Students at that grade level had mixed reviews, but that was to be expected, Kueck said.

One student thought the seating arrangement was not that different. He sat with a few of his friends and a number of students he knew, but wouldn’t normally sit with. Everyone knew where their good friends were sitting.

Eighth-grader Tucker Emerson said it was a good idea and he thought it went well.

Eighth-grader Tyler Loring said he thought it might have been organized a bit differently. At his table, all but one of the students was an eighth-grader.

That seventh-grader, Fritz Maddrell, said he thought it was a good experience, but noted that some students didn’t like it. Others might not be comfortable, even if they liked the idea.

“Some people are shy,” he said.

Most students did go along with the idea, but a few rubbed off the ink from their hands and sat with their friends as usual.
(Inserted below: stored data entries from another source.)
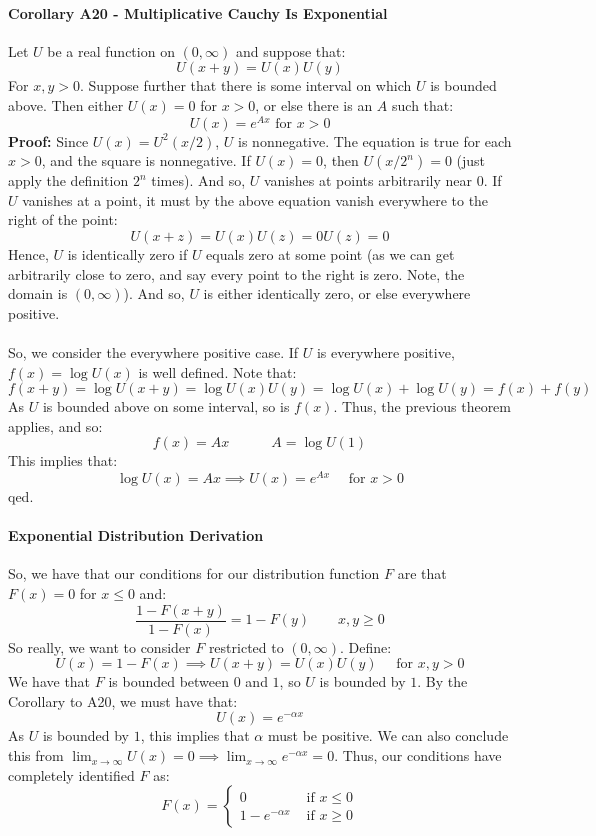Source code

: \documentclass[12pt,a4paper]{article}
\newcommand{\1}[1]{\mathbbm{1}\left\{ #1 \right\}}
\begin{document}
\paragraph{Corollary A20 - Multiplicative Cauchy Is Exponential} Let $U$ be a real function on $(0,\infty)$ and suppose that:
$$
	U(x + y) = U(x)U(y)
$$
For $x,y > 0$. Suppose further that there is some interval on which $U$ is bounded above. Then either $U(x) = 0$ for $x > 0$, or else there is an $A$ such that:
$$
	U(x) = e^{Ax} \text{ for $x > 0$}
$$
\textbf{Proof:} Since $U(x) = U^2(x/2)$, $U$ is nonnegative. The equation is true for each $x > 0$, and the square is nonnegative. If $U(x) = 0$, then $U(x/2^n) = 0$ (just apply the definition $2^n$ times). And so, $U$ vanishes at points arbitrarily near $0$. If $U$ vanishes at a point, it must by the above equation vanish everywhere to the right of the point:
$$
	U(x + z) = U(x)U(z) = 0U(z) = 0
$$
Hence, $U$ is identically zero if $U$ equals zero at some point (as we can get arbitrarily close to zero, and say every point to the right is zero. Note, the domain is $(0,\infty)$). And so, $U$ is either identically zero, or else everywhere positive.
\\\\
So, we consider the everywhere positive case. If $U$ is everywhere positive, $f(x) = \log U(x)$ is well defined. Note that:
$$
	f(x + y) = \log U(x + y) = \log U(x)U(y) = \log U(x) + \log U(y) = f(x) + f(y)
$$
As $U$ is bounded above on some interval, so is $f(x)$. Thus, the previous theorem applies, and so:
$$
	f(x) = Ax \quad\quad\quad A = \log U(1)
$$
This implies that:
$$
	\log U(x) = Ax \implies U(x) = e^{Ax} \quad\text{ for $x > 0$}
$$
qed.

\paragraph{Exponential Distribution Derivation} So, we have that our conditions for our distribution function $F$ are that $F(x) = 0$ for $x \leq 0$ and:
$$
	\frac{1 - F(x + y)}{1 - F(x)} = 1 - F(y) \quad\quad x,y \geq 0
$$
So really, we want to consider $F$ restricted to $(0,\infty)$. Define:
$$
	U(x) = 1 - F(x) \implies
	U(x + y) = U(x)U(y) \quad\text{ for $x,y > 0$}
$$
We have that $F$ is bounded between $0$ and $1$, so $U$ is bounded by $1$. By the Corollary to A20, we must have that:
$$
	U(x) = e^{-\alpha x}
$$
As $U$ is bounded by $1$, this implies that $\alpha$ must be positive. We can also conclude this from $\lim_{x \to \infty} U(x) = 0 \implies \lim_{x \to \infty} e^{-\alpha x} = 0$. Thus, our conditions have completely identified $F$ as:
$$
	F(x) =
	\begin{cases}
	0 & \text{ if $x \leq 0$}\\
	1 - e^{-\alpha x} & \text{ if $x \geq 0$}
	\end{cases}
$$
\end{document}

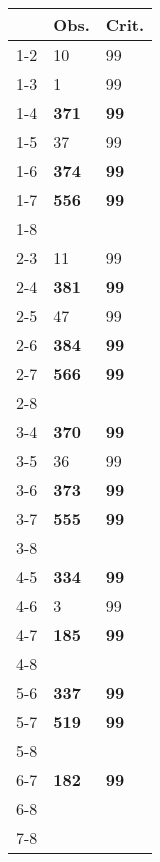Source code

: \begin{table}[ht]
\centering
\begin{tabular}{rll}
  \hline
 & Obs. & Crit. \\ 
  \hline
1-2 & 10 & 99 \\ 
  1-3 & 1 & 99 \\ 
  1-4 & \textbf{371} & \textbf{99} \\ 
  1-5 & 37 & 99 \\ 
  1-6 & \textbf{374} & \textbf{99} \\ 
  1-7 & \textbf{556} & \textbf{99} \\ 
  1-8 &  &  \\ 
  2-3 & 11 & 99 \\ 
  2-4 & \textbf{381} & \textbf{99} \\ 
  2-5 & 47 & 99 \\ 
  2-6 & \textbf{384} & \textbf{99} \\ 
  2-7 & \textbf{566} & \textbf{99} \\ 
  2-8 &  &  \\ 
  3-4 & \textbf{370} & \textbf{99} \\ 
  3-5 & 36 & 99 \\ 
  3-6 & \textbf{373} & \textbf{99} \\ 
  3-7 & \textbf{555} & \textbf{99} \\ 
  3-8 &  &  \\ 
  4-5 & \textbf{334} & \textbf{99} \\ 
  4-6 & 3 & 99 \\ 
  4-7 & \textbf{185} & \textbf{99} \\ 
  4-8 &  &  \\ 
  5-6 & \textbf{337} & \textbf{99} \\ 
  5-7 & \textbf{519} & \textbf{99} \\ 
  5-8 &  &  \\ 
  6-7 & \textbf{182} & \textbf{99} \\ 
  6-8 &  &  \\ 
  7-8 &  &  \\ 
   \hline
\end{tabular}
\end{table}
Principal Nancy Hutton said it was the first time the school had such an event, and a few kinks may need working out before it happens again.

Halfway through the first session of lunch, she ended up with a bouquet of balloons taken from tables where they had been intended to display table numbers. Instead, they became toys for the students. Some balloons ended up floating to the ceiling of the cafetorium, so Hutton took hold of the rest.

The president of the Student Council was frustrated with how the seventh- and eighth-graders handled things by not going along with the plan.

The goal, she said, was “to have everyone meet new people.”

Many of them did. The sixth-graders who came in next sat down and did a few introductions. Some kids still sat more or less on their own, at the end of a table of kids they didn’t know, but even they thought it was a good idea.

The fifth-graders were even more amenable to the idea and had fun with the idea.

In all, Kueck said, the effort went off well. And while younger students go along more easily, “with seventh and eighth grade, you expect negative reaction to things that challenge their routine,” he said.